The National Rifle Association won a startling victory when Colorado voters ousted their state Senate president and a second lawmaker for having backed modest new gun-control measures. Let’s take stock.
1. The recall of state Senate Leader John Morse and Senator Angela Giron, both Democrats, clarifies why politicians in generally pro-gun states fear the NRA.
The firearm-rights group knows how to mobilize on the ground. The NRA does not have all politicians mesmerized. It can’t tilt a local election or a race for Congress in New York or Los Angeles. What it can do is get voters to the polls where most people already believe there’s nothing wrong with lawfully owning a few firearms. That’s Colorado.
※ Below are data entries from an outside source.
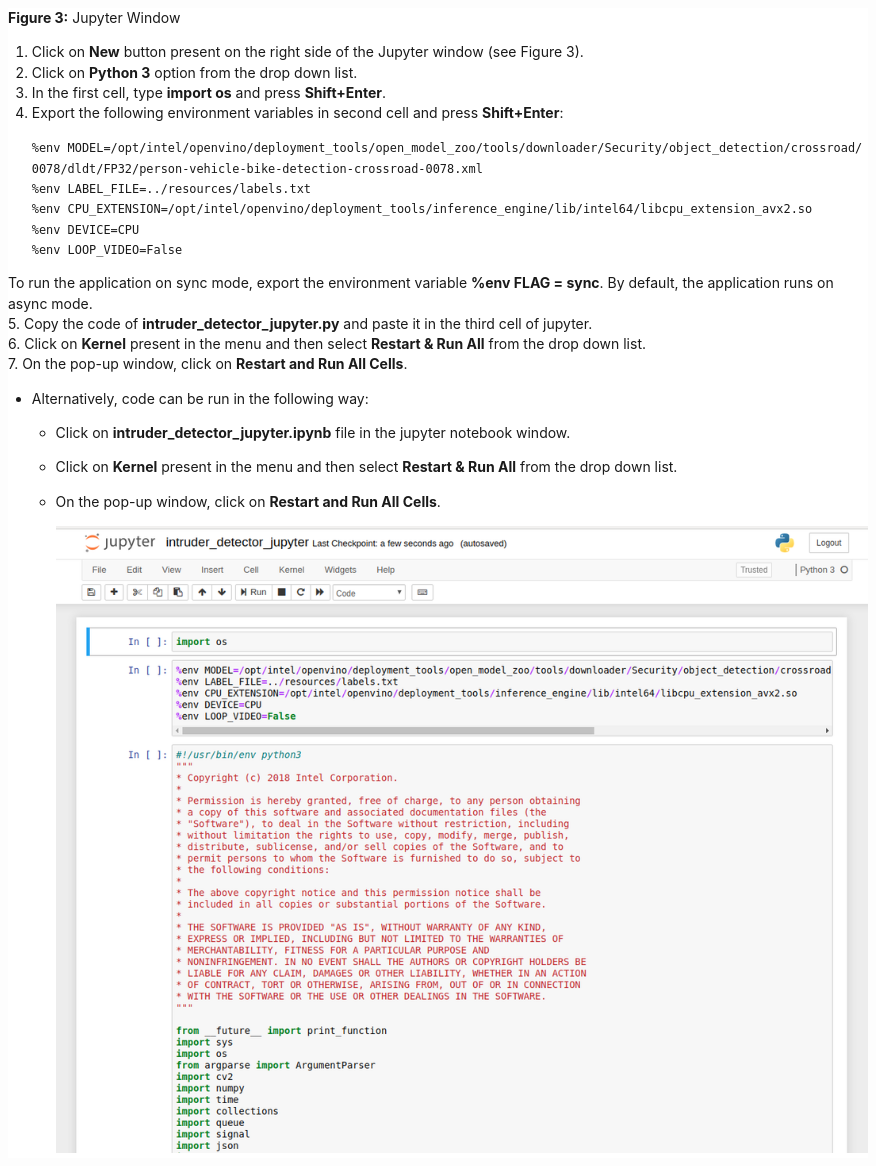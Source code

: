 **Figure 3:** Jupyter Window

1. Click on **New** button present on the right side of the Jupyter window (see Figure 3).
2. Click on **Python 3** option from the drop down list.
3. In the first cell, type **import os** and press **Shift+Enter**.
4. Export the following environment variables in second cell and press **Shift+Enter**:<br>
   ```
   %env MODEL=/opt/intel/openvino/deployment_tools/open_model_zoo/tools/downloader/Security/object_detection/crossroad/0078/dldt/FP32/person-vehicle-bike-detection-crossroad-0078.xml
   %env LABEL_FILE=../resources/labels.txt
   %env CPU_EXTENSION=/opt/intel/openvino/deployment_tools/inference_engine/lib/intel64/libcpu_extension_avx2.so
   %env DEVICE=CPU
   %env LOOP_VIDEO=False
   ```
To run the application on sync mode, export the environment variable **%env FLAG = sync**. By default, the application runs on async mode.<br>
5. Copy the code of **intruder_detector_jupyter.py** and paste it in the third cell of jupyter.<br>
6. Click on **Kernel** present in the menu and then select **Restart & Run All** from the drop down list.<br>
7. On the pop-up window, click on **Restart and Run All Cells**.

- Alternatively, code can be run in the following way:

  - Click on **intruder_detector_jupyter.ipynb** file in the jupyter notebook window.

  - Click on **Kernel** present in the menu and then select **Restart & Run All** from the drop down list.

  - On the pop-up window, click on **Restart and Run All Cells**.

    ![Jupyter Notebook](../docs/images/jupyter_code.png)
Voters, the NRA said in a statement, “sent a clear message to their elected officials that their primary job is to defend our rights and freedoms and that they are accountable to their constituents—not the dollars or social engineering agendas of anti-gun billionaires.”
2. The Colorado vote isn’t likely to intimidate that “anti-gun billionaire.”
This one’s a little awkward because the man in question, outgoing New York Mayor Michael Bloomberg, founded and majority-owns the company that, in turn, owns Bloomberg Businessweek. He gave $350,000 to try to keep Morse and Giron in office. The NRA spent even more than Bloomberg, but overall, pro-gun-control activists raised a total of about $3 million, a greater sum than backers of the recall marshaled. And that seems fine with the Bloomberg forces, which vow to continue to put the mayor’s money where his mouth is on this issue. “I think the NRA walked away with an important lesson and that is that these kinds of recalls to kick legislators out of office are not going to be cheap and easy anymore,” said Mark Glaze, executive director of Mayors Against Illegal Guns, a group Bloomberg co-founded and helps to finance. “They have to spend every dime they have and pull out the stops and we’re going to be matching them every step of the way.” In other words, the battle is on—nationwide.
3. Liberals will lose that battle if they fight with cultural condescension.
I had a sense that gun-control forces would suffer in Colorado when Morse, a former police chief, delivered an emotional speech in March on the state Senate floor. He linked firearm restrictions to “cleansing a sickness from our souls.” That kind of argument will never persuade law-abiding gun owners. It signals that behind mild-sounding curbs lies a larger agenda aimed at forcing people to abandon their core values. Even in the wake of school shootings and movie-theater massacres, it’s a disastrous formula for advocates of greater regulation. The burden on such advocates is to convince voters why given legislative proposals would keep guns out of the hands of criminals, madmen, and children. In pro-gun precincts, the NRA wins a culture war.
4. The recalls should not stop national debate over the kind of laws Colorado voters passed.
The provisions at issue do not seriously encroach on Second Amendment rights, no matter what the NRA says. Read the U.S. Supreme Court’s 2008 Heller ruling striking down Washington, D.C.’s local handgun ban. That decision and a similar one in 2010 involving a ban in Chicago leave plenty of room for less-sweeping restrictions. Colorado enacted a requirement that “private” gun sales should be subjected to background checks, just as sales by federally licensed dealers already are. That’s an idea that the NRA itself supported as recently as 1999. Today a far more extreme NRA warns that comprehensive background checks intended to screen out felons and the insane would hasten national gun registration and even confiscation. That’s a slippery slope scare tactic that gun-control backers can defuse by forswearing national gun registration and confiscation.
Colorado also limited the size of ammunition magazines to 15 rounds. That’s a more symbolic gesture, and it’s one I can’t get too excited about, one way or the other. In theory, a magazine curb would marginally inhibit a maniacal mass shooter by making him reload more often, possibly allowing a hero to intervene. On the other hand, such a restriction could inhibit a homeowner acting in self defense. Given the countervailing interests and the fact that reloading with a fresh magazine takes only a second or two, I see a 15-round limit as an acceptable compromise. Others may disagree. Proposed as way of cleansing souls, however—rather than as an anti-crime measure—the magazine rule seems like a political loser.